I’m a bit behind on reading (and reviewing) after giving a biggish knitting project that had been hanging around since early December my full attention over the last few days. I’ve finally finished it (apart from the washing and dressing bit, but close enough) and am planning an early night with Sylvia Townsend Warner, possibly followed by some more John Dickson Carr to catch up with the books again.
I got the Polygon editions of ‘She Died a Lady’ and ‘Hag’s Nook’ for Christmas, but until now all I’d read by him was the earlier Polygon reprint of The Constant Suicides which I principally remember enjoying for its humour and an enjoyably twisty plot. Reading ‘She Died a Lady’ I recognised what I’m assuming is going to be a Dickson Carr hallmark - a larger than life in every way detective.

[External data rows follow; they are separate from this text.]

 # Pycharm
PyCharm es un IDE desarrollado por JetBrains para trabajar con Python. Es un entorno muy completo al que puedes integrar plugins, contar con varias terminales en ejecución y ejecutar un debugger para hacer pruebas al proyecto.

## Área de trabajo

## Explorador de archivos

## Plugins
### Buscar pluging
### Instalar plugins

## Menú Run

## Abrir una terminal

He’s also turned out to be just the author to suit my current mood. It’s not that these mysteries are especially good - there are clues as to who did it, but there are a couple of loose ends that don’t make much sense as well. Or that the characterisation is particularly good, because it’s not. What is good is the pleasingly gothic atmosphere that Dickson Carr conjures.
In ‘She Died A Lady’ the reality of war is building through the sultry summer of 1940. People are beginning to worry but this is before rationing really kicks in or life has changed much for most people. Retired doctor, Luke Croxley is having dinner with his friends the Wainright’s, the tension increased by the presence of Mrs Wainright’s young lover. Even so their apparent suicide halfway through the evening is unexpected.

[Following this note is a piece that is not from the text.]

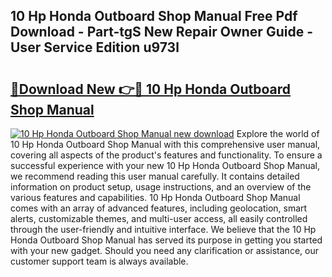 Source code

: ## 10 Hp Honda Outboard Shop Manual Free Pdf Download - Part-tgS New Repair Owner Guide - User Service Edition u973l

# <h2><a href="http://bc54725.oget.top/?id=10+Hp+Honda+Outboard+Shop+Manual">🔗Download New 👉🔴 10 Hp Honda Outboard Shop Manual</a></h2>

[![10 Hp Honda Outboard Shop Manual new download](https://i.imgur.com/5g1atiW.png)](http://bc54725.oget.top/?id=10+Hp+Honda+Outboard+Shop+Manual)
Explore the world of 10 Hp Honda Outboard Shop Manual with this comprehensive user manual, covering all aspects of the product's features and functionality. To ensure a successful experience with your new 10 Hp Honda Outboard Shop Manual, we recommend reading this user manual carefully. It contains detailed information on product setup, usage instructions, and an overview of the various features and capabilities. 10 Hp Honda Outboard Shop Manual comes with an array of advanced features, including geolocation, smart alerts, customizable themes, and multi-user access, all easily controlled through the user-friendly and intuitive interface. We believe that the 10 Hp Honda Outboard Shop Manual has served its purpose in getting you started with your new gadget. Should you need any clarification or assistance, our customer support team is always available.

The mystery is solved by Dr Croxley and eminent barrister Sir Henry Merrivale, who is confined to an electric wheelchair due to a broken toe for most of the book. Sir Henry is the most splendid gargoyle imaginable and is used to excellent comic effect. Dr Croxley is the emotional and moral ballast to the book - a decent man who finds himself in terrible situations and dilemmas so that in the end I cared far more about him than the victims. I’m fairly sure that that’s intended and it’s another thing that makes this book something a bit out of the ordinary.
I also had an odd sense of deja vu reading it - I’m almost sure I’ve watched a film version of this, though a quick search didn’t turn anything up. I know I haven’t read it before, to many details which would have been unforgettable were new to me, but I could almost see the opening scenes in black and white. If it hasn’t been filmed it ought to be - it would be an excellent alternative to mangling Agatha Christie in search of something new.